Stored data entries
^^^^^^^^^^^^^^^^

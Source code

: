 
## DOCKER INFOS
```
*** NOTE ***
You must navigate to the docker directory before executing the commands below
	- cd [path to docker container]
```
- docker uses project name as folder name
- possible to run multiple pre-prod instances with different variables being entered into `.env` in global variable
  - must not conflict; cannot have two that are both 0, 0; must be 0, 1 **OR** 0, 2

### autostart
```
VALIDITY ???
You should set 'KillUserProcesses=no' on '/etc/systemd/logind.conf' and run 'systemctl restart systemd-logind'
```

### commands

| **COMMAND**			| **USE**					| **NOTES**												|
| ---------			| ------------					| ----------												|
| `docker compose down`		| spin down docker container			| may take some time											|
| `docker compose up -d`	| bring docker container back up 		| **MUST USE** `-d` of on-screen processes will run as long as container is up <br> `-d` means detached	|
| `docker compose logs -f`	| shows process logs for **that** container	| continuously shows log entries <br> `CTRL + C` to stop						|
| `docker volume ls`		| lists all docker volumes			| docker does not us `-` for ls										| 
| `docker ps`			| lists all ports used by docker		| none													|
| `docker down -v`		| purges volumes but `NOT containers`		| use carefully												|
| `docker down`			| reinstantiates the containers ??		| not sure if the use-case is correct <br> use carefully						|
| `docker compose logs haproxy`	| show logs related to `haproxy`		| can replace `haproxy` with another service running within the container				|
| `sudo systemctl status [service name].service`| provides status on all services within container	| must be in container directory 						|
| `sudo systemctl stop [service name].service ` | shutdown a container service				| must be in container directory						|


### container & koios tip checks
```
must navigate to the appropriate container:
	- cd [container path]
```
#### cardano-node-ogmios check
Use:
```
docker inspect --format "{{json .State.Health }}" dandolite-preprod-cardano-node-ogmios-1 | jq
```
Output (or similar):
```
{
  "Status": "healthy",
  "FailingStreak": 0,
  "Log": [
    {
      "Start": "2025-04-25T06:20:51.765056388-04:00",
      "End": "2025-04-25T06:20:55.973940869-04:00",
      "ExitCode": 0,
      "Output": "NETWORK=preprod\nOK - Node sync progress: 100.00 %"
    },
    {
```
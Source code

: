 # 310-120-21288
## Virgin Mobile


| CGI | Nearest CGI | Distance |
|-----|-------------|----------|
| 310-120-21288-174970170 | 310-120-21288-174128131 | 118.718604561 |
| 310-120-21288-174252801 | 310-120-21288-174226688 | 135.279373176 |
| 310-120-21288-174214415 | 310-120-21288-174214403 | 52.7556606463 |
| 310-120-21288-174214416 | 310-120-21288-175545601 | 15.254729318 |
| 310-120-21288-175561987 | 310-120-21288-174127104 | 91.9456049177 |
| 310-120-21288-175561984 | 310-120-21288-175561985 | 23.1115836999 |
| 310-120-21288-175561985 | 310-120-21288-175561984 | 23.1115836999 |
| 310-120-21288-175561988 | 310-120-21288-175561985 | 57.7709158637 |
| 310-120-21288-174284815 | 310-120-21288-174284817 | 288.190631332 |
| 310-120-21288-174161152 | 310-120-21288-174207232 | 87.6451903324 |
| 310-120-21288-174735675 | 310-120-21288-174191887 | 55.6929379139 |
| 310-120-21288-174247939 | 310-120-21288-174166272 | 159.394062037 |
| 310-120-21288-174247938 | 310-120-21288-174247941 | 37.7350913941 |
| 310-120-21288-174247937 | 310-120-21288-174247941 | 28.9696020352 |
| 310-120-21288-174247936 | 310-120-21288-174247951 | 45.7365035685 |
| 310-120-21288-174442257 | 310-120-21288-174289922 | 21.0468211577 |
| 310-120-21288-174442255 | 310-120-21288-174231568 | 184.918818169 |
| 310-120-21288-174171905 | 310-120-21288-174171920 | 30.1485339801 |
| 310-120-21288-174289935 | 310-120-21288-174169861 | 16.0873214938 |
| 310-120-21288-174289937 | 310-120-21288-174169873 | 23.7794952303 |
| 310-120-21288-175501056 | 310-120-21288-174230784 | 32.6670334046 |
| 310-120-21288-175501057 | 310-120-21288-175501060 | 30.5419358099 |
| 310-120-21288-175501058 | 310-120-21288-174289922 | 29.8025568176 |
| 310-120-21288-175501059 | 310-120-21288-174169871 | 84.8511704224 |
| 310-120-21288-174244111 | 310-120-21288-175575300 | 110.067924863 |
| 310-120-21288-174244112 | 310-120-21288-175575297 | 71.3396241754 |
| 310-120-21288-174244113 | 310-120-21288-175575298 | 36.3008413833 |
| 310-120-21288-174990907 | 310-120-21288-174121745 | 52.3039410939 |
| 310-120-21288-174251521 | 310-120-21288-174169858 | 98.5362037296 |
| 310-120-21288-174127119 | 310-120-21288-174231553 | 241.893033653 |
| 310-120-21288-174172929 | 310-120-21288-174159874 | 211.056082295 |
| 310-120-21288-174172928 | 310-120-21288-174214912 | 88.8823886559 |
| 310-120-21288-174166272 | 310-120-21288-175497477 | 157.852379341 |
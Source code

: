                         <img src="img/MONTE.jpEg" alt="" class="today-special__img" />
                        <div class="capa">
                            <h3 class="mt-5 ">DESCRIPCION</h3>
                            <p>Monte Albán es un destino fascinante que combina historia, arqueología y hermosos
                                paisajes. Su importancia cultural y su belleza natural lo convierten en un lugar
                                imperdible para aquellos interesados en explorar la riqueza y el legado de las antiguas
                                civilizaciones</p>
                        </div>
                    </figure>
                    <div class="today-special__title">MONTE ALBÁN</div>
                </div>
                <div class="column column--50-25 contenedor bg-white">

^^^^^^^^^^^^^^^^

● **Your instructions**:
Nothing but the lines with "that" should be returned, copied from the entries above.

● **Reply to the exercise**:
  - must not conflict; cannot have two that are both 0, 0; must be 0, 1 **OR** 0, 2
| `docker compose logs -f`	| shows process logs for **that** container	| continuously shows log entries <br> `CTRL + C` to stop						|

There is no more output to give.